» **EXERCISE**
Look through the data below for the line with "## 5.关于分镜数量", and transcribe it exactly together with each line after it up to and including the line with "1、Flutter 将 Dart". Give nothing else.

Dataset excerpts
···

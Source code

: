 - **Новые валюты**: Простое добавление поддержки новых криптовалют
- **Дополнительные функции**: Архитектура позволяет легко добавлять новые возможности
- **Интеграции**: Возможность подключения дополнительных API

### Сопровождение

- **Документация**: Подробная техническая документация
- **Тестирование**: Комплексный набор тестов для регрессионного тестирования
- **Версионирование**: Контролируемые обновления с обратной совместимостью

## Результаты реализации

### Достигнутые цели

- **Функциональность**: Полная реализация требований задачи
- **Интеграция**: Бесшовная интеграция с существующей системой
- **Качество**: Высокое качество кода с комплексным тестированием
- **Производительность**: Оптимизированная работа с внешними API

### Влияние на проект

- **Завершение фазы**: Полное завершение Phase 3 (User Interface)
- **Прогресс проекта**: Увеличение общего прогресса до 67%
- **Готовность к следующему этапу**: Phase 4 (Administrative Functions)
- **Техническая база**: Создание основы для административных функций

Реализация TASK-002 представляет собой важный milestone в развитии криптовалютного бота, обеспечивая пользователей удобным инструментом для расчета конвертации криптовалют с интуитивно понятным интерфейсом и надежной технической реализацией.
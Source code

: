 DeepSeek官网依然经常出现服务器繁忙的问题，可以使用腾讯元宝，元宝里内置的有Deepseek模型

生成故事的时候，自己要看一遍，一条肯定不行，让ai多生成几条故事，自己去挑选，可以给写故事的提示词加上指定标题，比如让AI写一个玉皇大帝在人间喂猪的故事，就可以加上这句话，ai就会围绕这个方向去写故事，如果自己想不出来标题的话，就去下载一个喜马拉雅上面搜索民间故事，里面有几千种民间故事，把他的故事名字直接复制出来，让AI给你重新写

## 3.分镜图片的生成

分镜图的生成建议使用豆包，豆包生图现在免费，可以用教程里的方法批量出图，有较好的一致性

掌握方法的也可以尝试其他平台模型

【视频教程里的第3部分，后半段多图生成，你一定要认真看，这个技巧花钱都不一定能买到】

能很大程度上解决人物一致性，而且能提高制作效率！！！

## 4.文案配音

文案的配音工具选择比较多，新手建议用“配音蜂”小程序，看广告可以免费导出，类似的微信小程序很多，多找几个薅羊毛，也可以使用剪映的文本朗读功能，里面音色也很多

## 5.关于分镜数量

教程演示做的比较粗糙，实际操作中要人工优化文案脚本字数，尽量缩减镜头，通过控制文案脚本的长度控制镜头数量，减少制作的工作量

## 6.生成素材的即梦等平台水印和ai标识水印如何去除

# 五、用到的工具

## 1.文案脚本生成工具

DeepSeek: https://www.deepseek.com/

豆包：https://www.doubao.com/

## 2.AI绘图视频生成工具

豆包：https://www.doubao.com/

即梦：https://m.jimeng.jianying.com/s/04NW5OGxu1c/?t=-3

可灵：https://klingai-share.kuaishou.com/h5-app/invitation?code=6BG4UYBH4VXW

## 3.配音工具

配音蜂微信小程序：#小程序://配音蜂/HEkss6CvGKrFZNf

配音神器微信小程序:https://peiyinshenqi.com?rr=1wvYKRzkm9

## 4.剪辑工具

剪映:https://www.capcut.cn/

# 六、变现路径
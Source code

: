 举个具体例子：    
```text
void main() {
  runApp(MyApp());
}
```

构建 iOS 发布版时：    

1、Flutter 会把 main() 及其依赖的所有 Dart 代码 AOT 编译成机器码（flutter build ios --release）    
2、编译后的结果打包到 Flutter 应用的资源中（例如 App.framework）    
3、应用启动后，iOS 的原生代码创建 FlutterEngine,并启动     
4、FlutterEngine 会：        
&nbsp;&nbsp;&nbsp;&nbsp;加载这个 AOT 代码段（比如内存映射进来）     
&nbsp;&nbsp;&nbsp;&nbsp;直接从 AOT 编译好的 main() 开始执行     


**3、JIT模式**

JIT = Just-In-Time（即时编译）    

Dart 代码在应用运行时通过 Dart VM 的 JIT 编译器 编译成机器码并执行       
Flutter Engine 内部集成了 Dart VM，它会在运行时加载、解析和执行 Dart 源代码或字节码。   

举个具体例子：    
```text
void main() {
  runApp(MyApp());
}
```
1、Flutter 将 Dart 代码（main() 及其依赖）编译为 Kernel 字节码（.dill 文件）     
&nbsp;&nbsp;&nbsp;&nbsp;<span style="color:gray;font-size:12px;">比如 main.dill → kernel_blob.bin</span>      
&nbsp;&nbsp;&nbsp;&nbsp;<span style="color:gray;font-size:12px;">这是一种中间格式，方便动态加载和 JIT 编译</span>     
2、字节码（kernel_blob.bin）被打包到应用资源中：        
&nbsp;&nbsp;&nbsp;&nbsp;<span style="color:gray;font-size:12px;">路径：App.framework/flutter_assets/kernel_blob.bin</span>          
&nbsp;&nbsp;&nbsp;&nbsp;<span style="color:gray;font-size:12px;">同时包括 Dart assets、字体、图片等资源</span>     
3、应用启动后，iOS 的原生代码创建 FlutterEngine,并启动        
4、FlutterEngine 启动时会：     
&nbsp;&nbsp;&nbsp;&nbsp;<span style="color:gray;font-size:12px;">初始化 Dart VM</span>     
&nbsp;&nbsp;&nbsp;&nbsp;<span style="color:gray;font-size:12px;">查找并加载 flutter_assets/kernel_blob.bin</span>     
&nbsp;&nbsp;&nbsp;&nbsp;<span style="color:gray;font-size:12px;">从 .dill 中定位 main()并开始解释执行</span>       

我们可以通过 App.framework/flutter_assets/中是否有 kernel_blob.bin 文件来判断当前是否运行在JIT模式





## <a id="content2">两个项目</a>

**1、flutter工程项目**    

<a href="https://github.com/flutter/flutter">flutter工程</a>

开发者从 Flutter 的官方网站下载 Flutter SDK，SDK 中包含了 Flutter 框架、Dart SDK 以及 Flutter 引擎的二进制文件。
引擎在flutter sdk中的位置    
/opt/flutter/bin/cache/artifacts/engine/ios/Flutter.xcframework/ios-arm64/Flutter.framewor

···

» **YOUR RESPONSE**
## 5.关于分镜数量

教程演示做的比较粗糙，实际操作中要人工优化文案脚本字数，尽量缩减镜头，通过控制文案脚本的长度控制镜头数量，减少制作的工作量

## 6.生成素材的即梦等平台水印和ai标识水印如何去除

# 五、用到的工具

## 1.文案脚本生成工具

DeepSeek: https://www.deepseek.com/

豆包：https://www.doubao.com/

## 2.AI绘图视频生成工具

豆包：https://www.doubao.com/

即梦：https://m.jimeng.jianying.com/s/04NW5OGxu1c/?t=-3

可灵：https://klingai-share.kuaishou.com/h5-app/invitation?code=6BG4UYBH4VXW

## 3.配音工具

配音蜂微信小程序：#小程序://配音蜂/HEkss6CvGKrFZNf

配音神器微信小程序:https://peiyinshenqi.com?rr=1wvYKRzkm9

## 4.剪辑工具

剪映:https://www.capcut.cn/

# 六、变现路径
Source code

: 举个具体例子：    
```text
void main() {
  runApp(MyApp());
}
```

构建 iOS 发布版时：    

1、Flutter 会把 main() 及其依赖的所有 Dart 代码 AOT 编译成机器码（flutter build ios --release）    
2、编译后的结果打包到 Flutter 应用的资源中（例如 App.framework）    
3、应用启动后，iOS 的原生代码创建 FlutterEngine,并启动     
4、FlutterEngine 会：        
&nbsp;&nbsp;&nbsp;&nbsp;加载这个 AOT 代码段（比如内存映射进来）     
&nbsp;&nbsp;&nbsp;&nbsp;直接从 AOT 编译好的 main() 开始执行     


**3、JIT模式**

JIT = Just-In-Time（即时编译）    

Dart 代码在应用运行时通过 Dart VM 的 JIT 编译器 编译成机器码并执行       
Flutter Engine 内部集成了 Dart VM，它会在运行时加载、解析和执行 Dart 源代码或字节码。   

举个具体例子：    
```text
void main() {
  runApp(MyApp());
}
```
1、Flutter 将 Dart 代码（main() 及其依赖）编译为 Kernel 字节码（.dill 文件）     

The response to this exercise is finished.